This notebook shows how to search the search the local ODC database index of Landsat data and import selected items into an xarray Dataset. Scaling and pixel quality masking are applied using datacube functions.

## USGS Landsat

Landsat-5, 7, 8 and 9 [collection 2](https://www.usgs.gov/landsat-missions/landsat-collection-2) products are managed by USGS. USGS make Landsat data available via number of services, including:

- [Earth Explorer](https://earthexplorer.usgs.gov) - USGS data browser and viewer
- [Landsat Look](https://landsatlook.usgs.gov/stac-browser/collection02) - Landsat scene browser (STAC)
- [AWS OpenData](https://registry.opendata.aws/usgs-landsat) - Cloud-hosted data (STAC)
- [ESPA](https://espa.cr.usgs.gov) - USGS On-demand processing
- Google Earth Engine
- Microsoft Planetary Computer

#### Data source and documentation

[Surface Reflectance](https://www.usgs.gov/landsat-missions/landsat-collection-2-level-2-science-products), [Surface Temperature](https://www.usgs.gov/landsat-missions/landsat-collection-2-level-2-science-products) and [Level-1 (top of atmosphere)](https://www.usgs.gov/landsat-missions/landsat-collection-2-level-1-data) products for each of [Landsat-5, 7, 8 and 9](https://www.usgs.gov/landsat-missions/landsat-satellite-missions) are available.

## Open Data Cube

EASI Asia ODC product names ([Explorer](http://explorer.asia.easi-eo.solutions/products)):
| Name | Product | Information
|--|--|--|
| USGS Landsat surface reflectance | landsat5_c2l2_sr | Landsat 5 Collection 2 Level-2 Surface Reflectance Product. 30m UTM based projection |
| | landsat7_c2l2_sr | Landsat 7 USGS Collection 2 Surface Reflectance, processed using LEDAPS. 30m UTM based projection |
| | landsat8_c2l2_sr | Landsat 8 Collection 2 Surface Reflectance, processed using LaSRC. 30m UTM based projection |
| | landsat9_c2l2_sr | Landsat 9 Collection 2 Surface Reflectance, processed using LaSRC. 30m UTM based projection |
| USGS Landsat surface temperature | landsat5_c2l2_st | Landsat 5 Collection 2 Level-2 UTM Surface Temperature (ST) Product |
| | landsat7_c2l2_st | Landsat 7 Collection 2 Level-2 UTM Surface Temperature (ST) Product |
| | landsat8_c2l2_st | Landsat 8 Collection 2 Level-2 UTM Surface Temperature (ST) Product |
| | landsat9_c2l2_st | Landsat 9 Collection 2 Level-2 UTM Surface Temperature (ST) Product |
| USGS Landsat Level-1 (TOA) | landsat8_c2l1 | Landsat 8 Collection 2 Level-1 (top of atmosphere) |
| | landsat9_c2l1 | Landsat 9 Collection 2 Level-1 (top of atmosphere) |

#### EASI pipeline

Landsat products are read from the [AWS STAC API](https://landsatlook.usgs.gov/stac-server/). The data are in COG format. Two methods are shown in this notebook, each returns an essentially equivalent `xarray Dataset`:
1. Read from the STAC catalog (uses [odc-stac](https://github.com/opendatacube/odc-stac))
1. Read from the `datacube` database, which has a "cached" copy of the scenes and metadata (uses [odc-tools](https://github.com/opendatacube/odc-tools/blob/develop/apps/dc_tools/odc/apps/dc_tools/stac_api_to_dc.py))

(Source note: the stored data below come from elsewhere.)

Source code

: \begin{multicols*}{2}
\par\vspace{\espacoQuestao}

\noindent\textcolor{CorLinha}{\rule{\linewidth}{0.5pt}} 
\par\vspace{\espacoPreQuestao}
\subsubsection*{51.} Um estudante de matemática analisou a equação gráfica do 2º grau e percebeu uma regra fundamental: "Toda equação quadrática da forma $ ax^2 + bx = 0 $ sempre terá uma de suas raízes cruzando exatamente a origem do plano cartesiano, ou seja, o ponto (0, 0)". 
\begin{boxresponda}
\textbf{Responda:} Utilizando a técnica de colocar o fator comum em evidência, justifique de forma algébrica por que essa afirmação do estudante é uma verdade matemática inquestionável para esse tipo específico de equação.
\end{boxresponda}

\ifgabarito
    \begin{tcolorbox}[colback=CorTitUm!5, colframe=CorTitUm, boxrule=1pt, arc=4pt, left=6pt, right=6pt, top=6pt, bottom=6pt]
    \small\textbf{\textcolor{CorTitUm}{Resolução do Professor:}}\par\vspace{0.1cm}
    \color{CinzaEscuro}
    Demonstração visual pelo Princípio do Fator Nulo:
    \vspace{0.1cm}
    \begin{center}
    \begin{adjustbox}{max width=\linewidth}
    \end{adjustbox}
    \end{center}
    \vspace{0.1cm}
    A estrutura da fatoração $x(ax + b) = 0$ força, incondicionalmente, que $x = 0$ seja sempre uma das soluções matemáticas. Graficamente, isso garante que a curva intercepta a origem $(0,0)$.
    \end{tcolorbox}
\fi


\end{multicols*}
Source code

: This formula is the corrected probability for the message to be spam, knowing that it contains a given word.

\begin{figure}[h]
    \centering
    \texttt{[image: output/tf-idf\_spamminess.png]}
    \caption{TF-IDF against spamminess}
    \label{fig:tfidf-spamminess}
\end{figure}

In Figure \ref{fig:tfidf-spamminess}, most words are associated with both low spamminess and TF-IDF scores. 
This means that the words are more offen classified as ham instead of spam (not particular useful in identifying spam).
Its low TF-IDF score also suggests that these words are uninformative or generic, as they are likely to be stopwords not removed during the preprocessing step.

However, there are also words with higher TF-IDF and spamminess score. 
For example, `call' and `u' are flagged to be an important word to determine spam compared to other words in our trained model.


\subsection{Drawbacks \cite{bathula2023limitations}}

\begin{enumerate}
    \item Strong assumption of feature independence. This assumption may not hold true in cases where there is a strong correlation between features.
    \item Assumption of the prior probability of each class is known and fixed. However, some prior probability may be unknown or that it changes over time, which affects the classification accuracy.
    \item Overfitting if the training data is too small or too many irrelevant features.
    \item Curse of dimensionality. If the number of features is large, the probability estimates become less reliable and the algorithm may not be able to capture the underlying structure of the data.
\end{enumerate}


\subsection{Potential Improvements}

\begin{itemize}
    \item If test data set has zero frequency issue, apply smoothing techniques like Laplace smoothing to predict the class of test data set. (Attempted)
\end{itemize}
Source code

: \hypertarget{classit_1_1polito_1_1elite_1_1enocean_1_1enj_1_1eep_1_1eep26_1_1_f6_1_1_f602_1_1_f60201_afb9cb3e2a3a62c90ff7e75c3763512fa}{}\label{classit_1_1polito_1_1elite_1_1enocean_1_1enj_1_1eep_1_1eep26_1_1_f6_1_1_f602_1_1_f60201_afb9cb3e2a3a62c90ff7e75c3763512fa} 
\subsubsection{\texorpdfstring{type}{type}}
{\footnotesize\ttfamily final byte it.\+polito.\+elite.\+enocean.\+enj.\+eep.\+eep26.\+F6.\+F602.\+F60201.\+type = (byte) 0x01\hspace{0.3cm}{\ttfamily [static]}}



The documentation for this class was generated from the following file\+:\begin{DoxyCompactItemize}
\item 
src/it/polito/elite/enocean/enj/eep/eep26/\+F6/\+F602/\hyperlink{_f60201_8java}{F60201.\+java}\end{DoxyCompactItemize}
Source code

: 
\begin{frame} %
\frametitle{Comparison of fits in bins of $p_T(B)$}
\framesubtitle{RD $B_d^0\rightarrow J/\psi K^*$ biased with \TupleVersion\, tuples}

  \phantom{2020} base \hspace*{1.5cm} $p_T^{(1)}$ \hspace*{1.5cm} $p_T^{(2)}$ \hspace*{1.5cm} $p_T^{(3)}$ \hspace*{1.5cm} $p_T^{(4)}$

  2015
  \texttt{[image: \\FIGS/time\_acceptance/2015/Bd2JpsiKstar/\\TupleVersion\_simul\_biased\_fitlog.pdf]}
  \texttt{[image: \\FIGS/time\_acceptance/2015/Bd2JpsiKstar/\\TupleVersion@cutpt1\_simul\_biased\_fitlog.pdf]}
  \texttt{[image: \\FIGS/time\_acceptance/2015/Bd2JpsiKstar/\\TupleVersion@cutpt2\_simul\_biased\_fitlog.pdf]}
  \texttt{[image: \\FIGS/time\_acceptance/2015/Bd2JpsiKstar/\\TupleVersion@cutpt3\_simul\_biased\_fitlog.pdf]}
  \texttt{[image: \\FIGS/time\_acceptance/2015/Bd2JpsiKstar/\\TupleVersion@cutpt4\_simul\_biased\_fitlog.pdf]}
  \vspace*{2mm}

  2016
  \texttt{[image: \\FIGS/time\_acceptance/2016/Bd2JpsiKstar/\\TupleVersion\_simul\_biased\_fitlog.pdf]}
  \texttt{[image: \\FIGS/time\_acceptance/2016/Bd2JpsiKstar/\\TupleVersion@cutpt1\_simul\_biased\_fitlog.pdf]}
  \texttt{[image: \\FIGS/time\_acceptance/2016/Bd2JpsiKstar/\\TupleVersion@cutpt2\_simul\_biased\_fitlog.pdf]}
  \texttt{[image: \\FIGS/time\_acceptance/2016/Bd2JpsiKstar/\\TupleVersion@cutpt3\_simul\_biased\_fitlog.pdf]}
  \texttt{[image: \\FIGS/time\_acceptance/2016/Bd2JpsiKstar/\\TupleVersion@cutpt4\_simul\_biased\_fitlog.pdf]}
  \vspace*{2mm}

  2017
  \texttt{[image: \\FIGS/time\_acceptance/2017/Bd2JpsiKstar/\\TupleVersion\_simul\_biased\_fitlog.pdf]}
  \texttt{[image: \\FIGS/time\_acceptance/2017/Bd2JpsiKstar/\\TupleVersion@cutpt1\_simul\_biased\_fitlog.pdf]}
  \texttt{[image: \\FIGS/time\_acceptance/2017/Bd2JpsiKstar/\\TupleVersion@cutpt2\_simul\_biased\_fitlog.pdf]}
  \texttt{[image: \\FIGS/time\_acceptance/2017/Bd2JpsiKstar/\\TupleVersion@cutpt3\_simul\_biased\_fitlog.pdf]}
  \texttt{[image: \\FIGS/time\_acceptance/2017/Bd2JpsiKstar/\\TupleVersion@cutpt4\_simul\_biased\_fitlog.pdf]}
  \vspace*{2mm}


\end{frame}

Notes for using the AWS STAC API:
- Requires `requester_pays = True`
- AWS source region is `us-west-2` (consider egress and latency)
- Use EASI `caching-proxy` settings (to help reduce egress and latency costs)

## Setup

In [None]:
%matplotlib inline

# Data tools
import os, sys
import rasterio
import numpy as np
import xarray as xr
import pandas as pd
from datetime import datetime
import matplotlib.pyplot as plt

# Formatting options
pd.set_option("display.max_rows", None)
# plt.rcParams['figure.figsize'] = [12, 8]

# Datacube
import datacube
from datacube.utils import masking
from dea_tools.plotting import display_map, rgb
from dea_tools.datahandling import mostcommon_crs
from odc.algo import mask_cleanup, erase_bad, to_f32
# from odc.stac import configure_s3_access
from datacube.utils.rio import configure_s3_access

# EASI packages
repo = f'{os.environ["HOME"]}/eocsi-hackathon-2022'  # No easy way to get repo directory
if repo not in sys.path: sys.path.append(repo)
from tools.notebook_utils import xarray_object_size, initialize_dask, localcluster_dashboard

# Holoviews, Datashader and Bokeh
# import hvplot.pandas
# import hvplot.xarray
# import holoviews as hv
# import panel as pn
# import colorcet as cc
# import cartopy.crs as ccrs
# from datashader import reductions
# from holoviews import opts
# import geoviews as gv
# from holoviews.operation.datashader import rasterize
# hv.extension('bokeh', logo=False);

#### Dask local cluster

In [None]:
configure_s3_access(requester_pays=True)

# Optional: use EASI SE Asia caching-proxy service
# Requires patch URL functions for each of Landsat and Sentinel-2
os.environ["AWS_HTTPS"] = "NO"
os.environ["GDAL_HTTP_PROXY"] = "easi-caching-proxy.caching-proxy:80"
print(f'Will use caching proxy at: {os.environ.get("GDAL_HTTP_PROXY")}')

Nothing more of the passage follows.